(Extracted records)
★ ★ ★

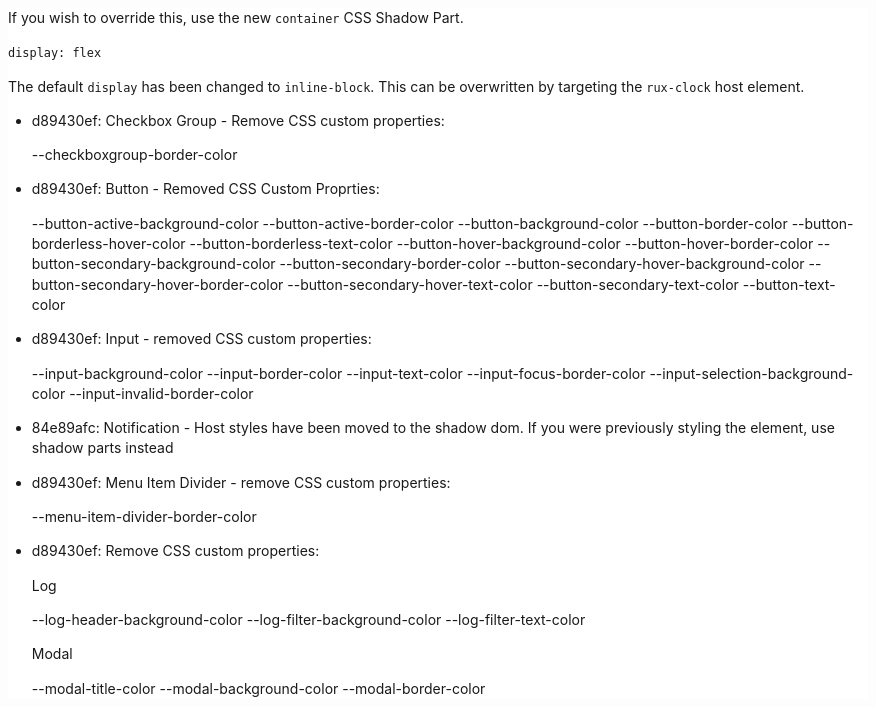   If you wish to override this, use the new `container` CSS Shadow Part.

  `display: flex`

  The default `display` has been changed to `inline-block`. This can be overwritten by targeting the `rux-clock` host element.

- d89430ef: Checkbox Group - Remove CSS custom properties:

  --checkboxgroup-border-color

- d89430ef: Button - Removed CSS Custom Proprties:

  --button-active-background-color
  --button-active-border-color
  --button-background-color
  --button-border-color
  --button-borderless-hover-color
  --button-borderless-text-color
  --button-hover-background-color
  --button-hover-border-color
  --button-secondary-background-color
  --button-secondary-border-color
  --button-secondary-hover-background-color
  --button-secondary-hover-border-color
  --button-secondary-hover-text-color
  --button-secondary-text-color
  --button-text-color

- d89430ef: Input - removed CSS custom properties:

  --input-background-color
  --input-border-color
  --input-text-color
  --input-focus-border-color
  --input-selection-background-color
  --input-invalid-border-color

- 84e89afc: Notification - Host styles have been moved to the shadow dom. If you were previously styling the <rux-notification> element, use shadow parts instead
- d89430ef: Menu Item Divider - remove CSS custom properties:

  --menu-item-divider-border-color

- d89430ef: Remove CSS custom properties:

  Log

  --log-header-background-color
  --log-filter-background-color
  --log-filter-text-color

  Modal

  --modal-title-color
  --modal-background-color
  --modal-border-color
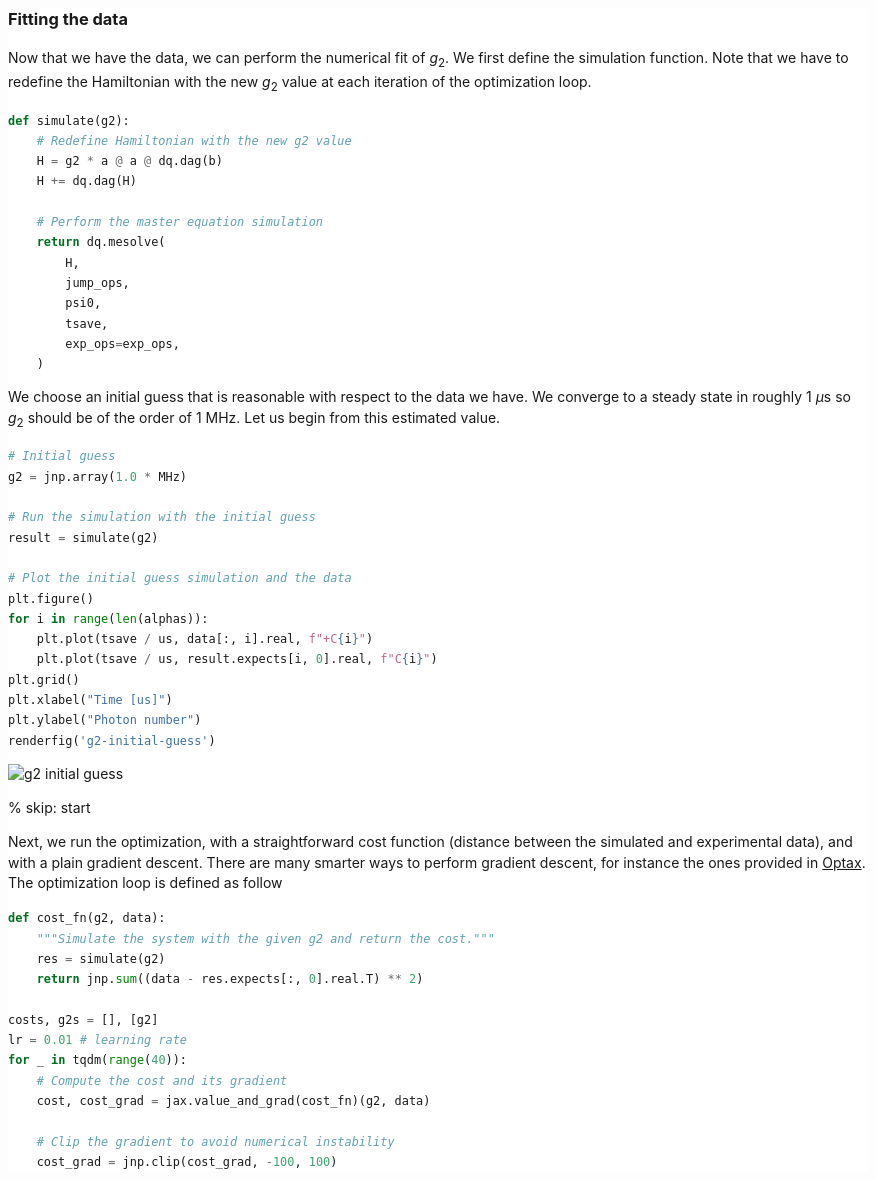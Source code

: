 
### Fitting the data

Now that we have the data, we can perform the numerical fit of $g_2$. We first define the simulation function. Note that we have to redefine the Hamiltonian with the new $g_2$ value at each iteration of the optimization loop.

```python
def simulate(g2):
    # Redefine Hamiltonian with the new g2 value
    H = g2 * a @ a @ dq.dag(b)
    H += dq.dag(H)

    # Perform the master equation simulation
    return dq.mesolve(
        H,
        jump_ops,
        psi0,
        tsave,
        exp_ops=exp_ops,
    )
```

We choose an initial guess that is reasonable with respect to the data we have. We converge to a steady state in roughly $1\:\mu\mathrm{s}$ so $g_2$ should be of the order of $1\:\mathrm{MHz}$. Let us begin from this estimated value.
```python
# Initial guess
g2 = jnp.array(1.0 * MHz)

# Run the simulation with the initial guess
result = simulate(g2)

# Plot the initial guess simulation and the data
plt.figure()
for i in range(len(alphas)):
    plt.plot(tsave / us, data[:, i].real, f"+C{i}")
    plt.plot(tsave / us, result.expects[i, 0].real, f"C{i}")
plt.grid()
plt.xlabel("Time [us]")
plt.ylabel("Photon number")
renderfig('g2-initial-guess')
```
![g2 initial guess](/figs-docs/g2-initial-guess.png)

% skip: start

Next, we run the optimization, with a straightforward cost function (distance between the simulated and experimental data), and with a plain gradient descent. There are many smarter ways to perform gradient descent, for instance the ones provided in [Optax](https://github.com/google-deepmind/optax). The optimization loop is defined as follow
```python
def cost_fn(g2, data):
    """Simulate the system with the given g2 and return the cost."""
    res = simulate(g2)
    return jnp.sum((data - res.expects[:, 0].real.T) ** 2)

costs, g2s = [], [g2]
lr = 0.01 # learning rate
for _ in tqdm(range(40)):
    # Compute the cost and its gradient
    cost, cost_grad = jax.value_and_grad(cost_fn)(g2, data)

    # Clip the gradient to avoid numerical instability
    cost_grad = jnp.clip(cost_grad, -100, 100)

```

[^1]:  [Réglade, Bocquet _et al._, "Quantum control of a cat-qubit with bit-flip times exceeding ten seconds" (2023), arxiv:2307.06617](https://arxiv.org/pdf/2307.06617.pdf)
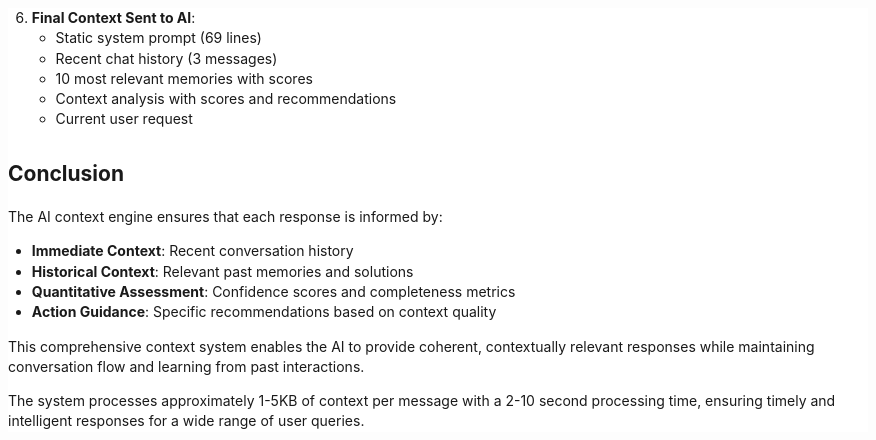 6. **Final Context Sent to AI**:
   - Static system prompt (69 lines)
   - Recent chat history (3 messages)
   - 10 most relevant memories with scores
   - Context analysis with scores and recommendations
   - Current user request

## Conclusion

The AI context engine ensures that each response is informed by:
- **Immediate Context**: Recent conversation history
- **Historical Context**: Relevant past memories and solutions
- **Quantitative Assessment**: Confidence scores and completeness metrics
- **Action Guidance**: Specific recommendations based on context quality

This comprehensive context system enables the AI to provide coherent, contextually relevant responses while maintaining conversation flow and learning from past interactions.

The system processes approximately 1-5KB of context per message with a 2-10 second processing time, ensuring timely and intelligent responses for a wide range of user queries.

★ ★ ★

■ ABOUT THIS EXERCISE ■
Every record above must be repeated exactly, with the pictures dropped.

■ WRITTEN RESPONSE ■
   If you wish to override this, use the new `container` CSS Shadow Part.

  `display: flex`

  The default `display` has been changed to `inline-block`. This can be overwritten by targeting the `rux-clock` host element.

- d89430ef: Checkbox Group - Remove CSS custom properties:

  --checkboxgroup-border-color

- d89430ef: Button - Removed CSS Custom Proprties:

  --button-active-background-color
  --button-active-border-color
  --button-background-color
  --button-border-color
  --button-borderless-hover-color
  --button-borderless-text-color
  --button-hover-background-color
  --button-hover-border-color
  --button-secondary-background-color
  --button-secondary-border-color
  --button-secondary-hover-background-color
  --button-secondary-hover-border-color
  --button-secondary-hover-text-color
  --button-secondary-text-color
  --button-text-color

- d89430ef: Input - removed CSS custom properties:

  --input-background-color
  --input-border-color
  --input-text-color
  --input-focus-border-color
  --input-selection-background-color
  --input-invalid-border-color

- 84e89afc: Notification - Host styles have been moved to the shadow dom. If you were previously styling the <rux-notification> element, use shadow parts instead
- d89430ef: Menu Item Divider - remove CSS custom properties:

  --menu-item-divider-border-color

- d89430ef: Remove CSS custom properties:

  Log

  --log-header-background-color
  --log-filter-background-color
  --log-filter-text-color

  Modal

  --modal-title-color
  --modal-background-color
  --modal-border-color
Source code

: 
### Fitting the data

Now that we have the data, we can perform the numerical fit of $g_2$. We first define the simulation function. Note that we have to redefine the Hamiltonian with the new $g_2$ value at each iteration of the optimization loop.

```python
def simulate(g2):
    # Redefine Hamiltonian with the new g2 value
    H = g2 * a @ a @ dq.dag(b)
    H += dq.dag(H)

    # Perform the master equation simulation
    return dq.mesolve(
        H,
        jump_ops,
        psi0,
        tsave,
        exp_ops=exp_ops,
    )
```

We choose an initial guess that is reasonable with respect to the data we have. We converge to a steady state in roughly $1\:\mu\mathrm{s}$ so $g_2$ should be of the order of $1\:\mathrm{MHz}$. Let us begin from this estimated value.
```python
# Initial guess
g2 = jnp.array(1.0 * MHz)

# Run the simulation with the initial guess
result = simulate(g2)

# Plot the initial guess simulation and the data
plt.figure()
for i in range(len(alphas)):
    plt.plot(tsave / us, data[:, i].real, f"+C{i}")
    plt.plot(tsave / us, result.expects[i, 0].real, f"C{i}")
plt.grid()
plt.xlabel("Time [us]")
plt.ylabel("Photon number")
renderfig('g2-initial-guess')
```
![g2 initial guess](/figs-docs/g2-initial-guess.png)

% skip: start

Next, we run the optimization, with a straightforward cost function (distance between the simulated and experimental data), and with a plain gradient descent. There are many smarter ways to perform gradient descent, for instance the ones provided in [Optax](https://github.com/google-deepmind/optax). The optimization loop is defined as follow
```python
def cost_fn(g2, data):
    """Simulate the system with the given g2 and return the cost."""
    res = simulate(g2)
    return jnp.sum((data - res.expects[:, 0].real.T) ** 2)

costs, g2s = [], [g2]
lr = 0.01 # learning rate
for _ in tqdm(range(40)):
    # Compute the cost and its gradient
    cost, cost_grad = jax.value_and_grad(cost_fn)(g2, data)

    # Clip the gradient to avoid numerical instability
    cost_grad = jnp.clip(cost_grad, -100, 100)

```

[^1]:  [Réglade, Bocquet _et al._, "Quantum control of a cat-qubit with bit-flip times exceeding ten seconds" (2023), arxiv:2307.06617](https://arxiv.org/pdf/2307.06617.pdf)
 6. **Final Context Sent to AI**:
   - Static system prompt (69 lines)
   - Recent chat history (3 messages)
   - 10 most relevant memories with scores
   - Context analysis with scores and recommendations
   - Current user request

## Conclusion

The AI context engine ensures that each response is informed by:
- **Immediate Context**: Recent conversation history
- **Historical Context**: Relevant past memories and solutions
- **Quantitative Assessment**: Confidence scores and completeness metrics
- **Action Guidance**: Specific recommendations based on context quality

This comprehensive context system enables the AI to provide coherent, contextually relevant responses while maintaining conversation flow and learning from past interactions.

The system processes approximately 1-5KB of context per message with a 2-10 second processing time, ensuring timely and intelligent responses for a wide range of user queries.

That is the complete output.